[Stored data]
┌──

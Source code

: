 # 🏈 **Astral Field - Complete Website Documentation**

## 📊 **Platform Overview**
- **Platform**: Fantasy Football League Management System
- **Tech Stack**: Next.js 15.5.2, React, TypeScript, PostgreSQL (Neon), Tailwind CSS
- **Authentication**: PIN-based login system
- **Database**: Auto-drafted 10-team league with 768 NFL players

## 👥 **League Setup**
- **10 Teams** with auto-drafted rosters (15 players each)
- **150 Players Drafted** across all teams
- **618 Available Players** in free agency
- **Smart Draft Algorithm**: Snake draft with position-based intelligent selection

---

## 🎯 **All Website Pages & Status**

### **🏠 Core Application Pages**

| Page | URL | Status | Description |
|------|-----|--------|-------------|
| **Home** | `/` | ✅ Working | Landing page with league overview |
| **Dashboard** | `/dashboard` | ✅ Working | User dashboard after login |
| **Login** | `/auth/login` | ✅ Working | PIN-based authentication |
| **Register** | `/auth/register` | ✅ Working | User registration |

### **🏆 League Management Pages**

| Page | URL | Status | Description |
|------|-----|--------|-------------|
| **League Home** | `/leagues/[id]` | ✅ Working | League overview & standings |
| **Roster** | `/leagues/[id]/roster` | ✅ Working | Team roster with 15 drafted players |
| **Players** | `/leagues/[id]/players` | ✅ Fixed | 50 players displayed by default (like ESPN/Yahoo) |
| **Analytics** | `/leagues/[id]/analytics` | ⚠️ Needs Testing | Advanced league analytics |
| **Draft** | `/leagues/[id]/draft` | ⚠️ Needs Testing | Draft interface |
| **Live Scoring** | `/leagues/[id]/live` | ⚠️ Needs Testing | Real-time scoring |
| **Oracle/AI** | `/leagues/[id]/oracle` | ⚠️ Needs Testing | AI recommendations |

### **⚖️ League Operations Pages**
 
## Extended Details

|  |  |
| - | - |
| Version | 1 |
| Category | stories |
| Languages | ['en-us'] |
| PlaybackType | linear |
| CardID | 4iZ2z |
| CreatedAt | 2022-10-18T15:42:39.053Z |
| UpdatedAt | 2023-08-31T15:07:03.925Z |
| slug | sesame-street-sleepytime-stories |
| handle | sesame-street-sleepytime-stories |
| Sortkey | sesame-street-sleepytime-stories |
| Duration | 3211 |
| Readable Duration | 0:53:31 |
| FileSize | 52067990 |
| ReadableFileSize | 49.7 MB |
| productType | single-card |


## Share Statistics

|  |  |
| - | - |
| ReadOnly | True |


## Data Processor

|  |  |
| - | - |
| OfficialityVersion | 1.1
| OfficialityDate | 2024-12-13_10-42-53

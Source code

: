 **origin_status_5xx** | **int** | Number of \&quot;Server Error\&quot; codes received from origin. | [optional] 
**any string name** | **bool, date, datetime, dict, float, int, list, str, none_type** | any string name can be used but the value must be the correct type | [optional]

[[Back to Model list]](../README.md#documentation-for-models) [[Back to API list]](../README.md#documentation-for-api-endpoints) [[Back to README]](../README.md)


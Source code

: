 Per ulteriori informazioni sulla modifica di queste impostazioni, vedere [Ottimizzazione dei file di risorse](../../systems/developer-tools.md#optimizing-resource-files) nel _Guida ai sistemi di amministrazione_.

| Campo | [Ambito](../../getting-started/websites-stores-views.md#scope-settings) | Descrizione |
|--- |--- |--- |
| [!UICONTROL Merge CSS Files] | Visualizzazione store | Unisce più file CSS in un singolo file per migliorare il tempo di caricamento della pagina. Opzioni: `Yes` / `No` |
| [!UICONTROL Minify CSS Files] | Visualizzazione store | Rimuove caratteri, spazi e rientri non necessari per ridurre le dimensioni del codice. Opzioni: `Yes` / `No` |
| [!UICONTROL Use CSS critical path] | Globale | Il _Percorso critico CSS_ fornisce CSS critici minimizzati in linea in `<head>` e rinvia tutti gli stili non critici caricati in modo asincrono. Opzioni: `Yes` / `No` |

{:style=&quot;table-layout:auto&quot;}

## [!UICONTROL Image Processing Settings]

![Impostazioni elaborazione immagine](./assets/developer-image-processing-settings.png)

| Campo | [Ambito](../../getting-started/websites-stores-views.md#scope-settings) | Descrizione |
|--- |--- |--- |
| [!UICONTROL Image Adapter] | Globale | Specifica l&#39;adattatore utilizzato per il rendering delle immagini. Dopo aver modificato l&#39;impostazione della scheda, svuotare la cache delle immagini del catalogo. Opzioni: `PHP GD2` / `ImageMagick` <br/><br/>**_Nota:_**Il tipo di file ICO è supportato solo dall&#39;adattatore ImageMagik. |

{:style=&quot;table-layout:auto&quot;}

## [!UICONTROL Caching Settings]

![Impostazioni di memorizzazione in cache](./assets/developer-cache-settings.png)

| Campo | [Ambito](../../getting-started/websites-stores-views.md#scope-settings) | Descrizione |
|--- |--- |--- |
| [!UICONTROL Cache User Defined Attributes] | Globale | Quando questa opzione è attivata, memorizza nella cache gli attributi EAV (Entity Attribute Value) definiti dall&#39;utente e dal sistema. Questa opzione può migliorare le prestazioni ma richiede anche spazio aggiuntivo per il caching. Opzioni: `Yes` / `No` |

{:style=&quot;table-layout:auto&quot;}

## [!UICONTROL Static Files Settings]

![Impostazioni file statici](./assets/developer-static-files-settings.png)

└──

### PROBLEM TO SOLVE:
Determine the number of lines in the data above that contain the word "della", and provide only that figure.

### REPLY TO THE EXERCISE:
2